## [Provided material]
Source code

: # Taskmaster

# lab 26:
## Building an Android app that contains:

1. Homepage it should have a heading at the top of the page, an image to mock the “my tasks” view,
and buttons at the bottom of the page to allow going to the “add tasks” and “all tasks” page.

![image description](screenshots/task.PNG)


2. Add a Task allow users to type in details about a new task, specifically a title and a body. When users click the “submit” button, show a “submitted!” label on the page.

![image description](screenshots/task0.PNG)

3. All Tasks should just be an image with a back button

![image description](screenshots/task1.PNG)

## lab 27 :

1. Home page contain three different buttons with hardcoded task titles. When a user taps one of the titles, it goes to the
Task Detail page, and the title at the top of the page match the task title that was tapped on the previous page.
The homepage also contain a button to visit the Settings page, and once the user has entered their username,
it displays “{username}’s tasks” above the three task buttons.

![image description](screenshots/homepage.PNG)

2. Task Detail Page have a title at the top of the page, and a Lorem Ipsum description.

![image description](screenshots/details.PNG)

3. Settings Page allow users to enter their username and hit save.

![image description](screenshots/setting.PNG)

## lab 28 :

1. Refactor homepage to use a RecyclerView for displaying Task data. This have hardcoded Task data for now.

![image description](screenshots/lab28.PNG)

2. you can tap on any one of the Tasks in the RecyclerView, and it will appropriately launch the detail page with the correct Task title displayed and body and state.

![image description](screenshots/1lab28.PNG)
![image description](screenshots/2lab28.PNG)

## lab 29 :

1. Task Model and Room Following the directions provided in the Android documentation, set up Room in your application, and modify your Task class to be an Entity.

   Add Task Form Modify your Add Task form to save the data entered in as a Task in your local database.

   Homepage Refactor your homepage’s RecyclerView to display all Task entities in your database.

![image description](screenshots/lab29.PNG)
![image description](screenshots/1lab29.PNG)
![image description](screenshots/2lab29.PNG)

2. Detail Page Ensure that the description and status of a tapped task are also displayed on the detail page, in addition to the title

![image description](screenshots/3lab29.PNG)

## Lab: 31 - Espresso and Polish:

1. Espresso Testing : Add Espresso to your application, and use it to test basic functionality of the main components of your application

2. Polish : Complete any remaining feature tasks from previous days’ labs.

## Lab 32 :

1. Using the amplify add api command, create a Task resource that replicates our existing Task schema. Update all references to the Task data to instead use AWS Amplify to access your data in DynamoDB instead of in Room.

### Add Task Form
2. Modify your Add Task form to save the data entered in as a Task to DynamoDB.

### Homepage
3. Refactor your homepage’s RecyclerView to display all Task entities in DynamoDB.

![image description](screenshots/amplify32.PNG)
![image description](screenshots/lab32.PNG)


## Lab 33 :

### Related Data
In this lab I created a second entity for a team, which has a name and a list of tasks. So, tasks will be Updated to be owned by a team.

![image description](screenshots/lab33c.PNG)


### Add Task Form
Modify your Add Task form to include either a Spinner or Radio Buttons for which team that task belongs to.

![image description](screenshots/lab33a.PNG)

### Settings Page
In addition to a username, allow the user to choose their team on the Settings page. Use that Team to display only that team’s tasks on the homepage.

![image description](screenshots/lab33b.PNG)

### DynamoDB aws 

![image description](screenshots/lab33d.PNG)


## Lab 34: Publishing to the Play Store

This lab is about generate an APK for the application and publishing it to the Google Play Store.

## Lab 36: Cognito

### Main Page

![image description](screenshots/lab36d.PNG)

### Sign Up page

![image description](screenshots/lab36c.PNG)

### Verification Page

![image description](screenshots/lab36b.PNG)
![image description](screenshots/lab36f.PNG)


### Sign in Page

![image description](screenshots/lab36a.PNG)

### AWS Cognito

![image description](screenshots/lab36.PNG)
* * *
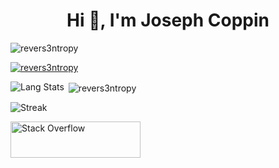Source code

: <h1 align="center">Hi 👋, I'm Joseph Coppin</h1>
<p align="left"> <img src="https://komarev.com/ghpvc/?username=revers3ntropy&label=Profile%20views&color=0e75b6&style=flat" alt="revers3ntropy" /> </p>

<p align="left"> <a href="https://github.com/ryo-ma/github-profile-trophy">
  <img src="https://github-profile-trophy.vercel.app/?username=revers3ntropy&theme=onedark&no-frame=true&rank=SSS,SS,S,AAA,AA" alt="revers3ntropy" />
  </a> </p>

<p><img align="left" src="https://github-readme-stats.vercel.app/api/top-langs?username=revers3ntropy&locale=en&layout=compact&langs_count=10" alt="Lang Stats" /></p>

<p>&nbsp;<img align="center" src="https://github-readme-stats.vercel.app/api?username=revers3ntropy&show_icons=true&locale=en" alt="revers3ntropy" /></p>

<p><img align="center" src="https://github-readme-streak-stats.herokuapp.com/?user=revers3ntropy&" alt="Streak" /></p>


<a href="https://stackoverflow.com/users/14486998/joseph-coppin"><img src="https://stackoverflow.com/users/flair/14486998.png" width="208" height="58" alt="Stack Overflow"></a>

## [Activity]
Find where the line with "and buttons at" sits in the material above, then copy exactly from it through the line with "three task buttons.". Add no other line.

## [Written solution]
and buttons at the bottom of the page to allow going to the “add tasks” and “all tasks” page.

![image description](screenshots/task.PNG)


2. Add a Task allow users to type in details about a new task, specifically a title and a body. When users click the “submit” button, show a “submitted!” label on the page.

![image description](screenshots/task0.PNG)

3. All Tasks should just be an image with a back button

![image description](screenshots/task1.PNG)

## lab 27 :

1. Home page contain three different buttons with hardcoded task titles. When a user taps one of the titles, it goes to the
Task Detail page, and the title at the top of the page match the task title that was tapped on the previous page.
The homepage also contain a button to visit the Settings page, and once the user has entered their username,
it displays “{username}’s tasks” above the three task buttons.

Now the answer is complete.